Exercise description: Set down the records exactly as they stand, except for any pictures, which you should omit.

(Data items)
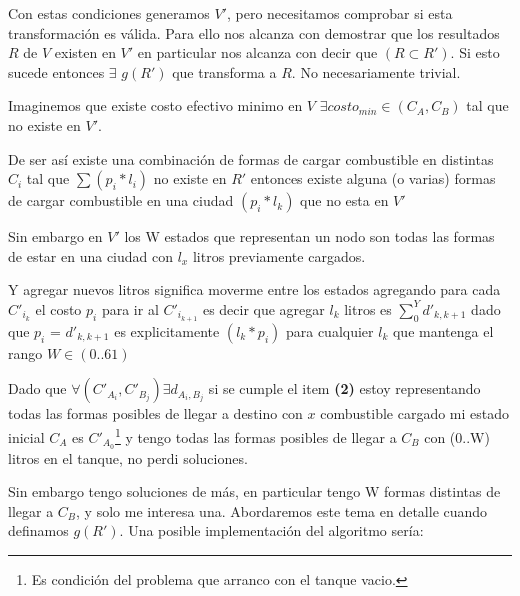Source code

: \documentclass[12pt]{article}
\begin{document}
Con estas condiciones generamos $V'$, pero necesitamos comprobar si esta transformación es válida. Para ello nos alcanza con demostrar que los resultados $R$ de $V$ existen en $V'$ en particular nos alcanza con decir que $(R \subset R')$. Si esto sucede entonces $\exists$ $g(R')$ que transforma a $R$. No necesariamente trivial.

Imaginemos que existe costo efectivo minimo en $V$  $\exists costo_{min} \in (C_A,C_B)$ tal que no existe en $V'$.

De ser así existe una combinación de formas de cargar combustible en distintas $C_i$ tal que $\sum (p_i * l_i)$ no existe en $R'$ entonces existe alguna (o varias) formas de cargar combustible en una ciudad $(p_i * l_k)$ que no esta en $V'$

Sin embargo en $V'$ los W estados que representan un nodo son todas las formas de estar en una ciudad con $l_x$ litros previamente cargados.

Y agregar nuevos litros significa moverme entre los estados agregando para cada $C'_{i_k}$ el costo $p_i$ para ir al $C'_{i_{k+1}}$ es decir que agregar $l_k$ litros es $\sum_0^Y d'_{k,k+1}$ dado que $p_i$ = $d'_{k,k+1}$ es explicitamente $(l_k * p_i)$ para cualquier $l_k$ que mantenga el rango $W \in (0..61)$

Dado que $\forall (C'_{A_i}, C'_{B_j}) \exists d_{A_i,B_j}$ si se cumple el item \textbf{(2)} estoy representando todas las formas posibles de llegar a destino con $x$ combustible cargado mi estado inicial $C_A$ es $C'_{A_0}$\footnote{Es condición del problema que arranco con el tanque vacio.} y tengo todas las formas posibles de llegar a $C_{B}$ con (0..W) litros en el tanque, no perdi soluciones.

Sin embargo tengo soluciones de más, en particular tengo W formas distintas de llegar a $C_B$, y solo me interesa una. Abordaremos este tema en detalle cuando definamos $g(R')$. Una posible implementación del algoritmo sería:
\end{document}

Output for this exercise:
Source code

: \documentclass[12pt]{article}
\begin{document}
Con estas condiciones generamos $V'$, pero necesitamos comprobar si esta transformación es válida. Para ello nos alcanza con demostrar que los resultados $R$ de $V$ existen en $V'$ en particular nos alcanza con decir que $(R \subset R')$. Si esto sucede entonces $\exists$ $g(R')$ que transforma a $R$. No necesariamente trivial.

Imaginemos que existe costo efectivo minimo en $V$  $\exists costo_{min} \in (C_A,C_B)$ tal que no existe en $V'$.

De ser así existe una combinación de formas de cargar combustible en distintas $C_i$ tal que $\sum (p_i * l_i)$ no existe en $R'$ entonces existe alguna (o varias) formas de cargar combustible en una ciudad $(p_i * l_k)$ que no esta en $V'$

Sin embargo en $V'$ los W estados que representan un nodo son todas las formas de estar en una ciudad con $l_x$ litros previamente cargados.

Y agregar nuevos litros significa moverme entre los estados agregando para cada $C'_{i_k}$ el costo $p_i$ para ir al $C'_{i_{k+1}}$ es decir que agregar $l_k$ litros es $\sum_0^Y d'_{k,k+1}$ dado que $p_i$ = $d'_{k,k+1}$ es explicitamente $(l_k * p_i)$ para cualquier $l_k$ que mantenga el rango $W \in (0..61)$

Dado que $\forall (C'_{A_i}, C'_{B_j}) \exists d_{A_i,B_j}$ si se cumple el item \textbf{(2)} estoy representando todas las formas posibles de llegar a destino con $x$ combustible cargado mi estado inicial $C_A$ es $C'_{A_0}$\footnote{Es condición del problema que arranco con el tanque vacio.} y tengo todas las formas posibles de llegar a $C_{B}$ con (0..W) litros en el tanque, no perdi soluciones.

Sin embargo tengo soluciones de más, en particular tengo W formas distintas de llegar a $C_B$, y solo me interesa una. Abordaremos este tema en detalle cuando definamos $g(R')$. Una posible implementación del algoritmo sería:
\end{document}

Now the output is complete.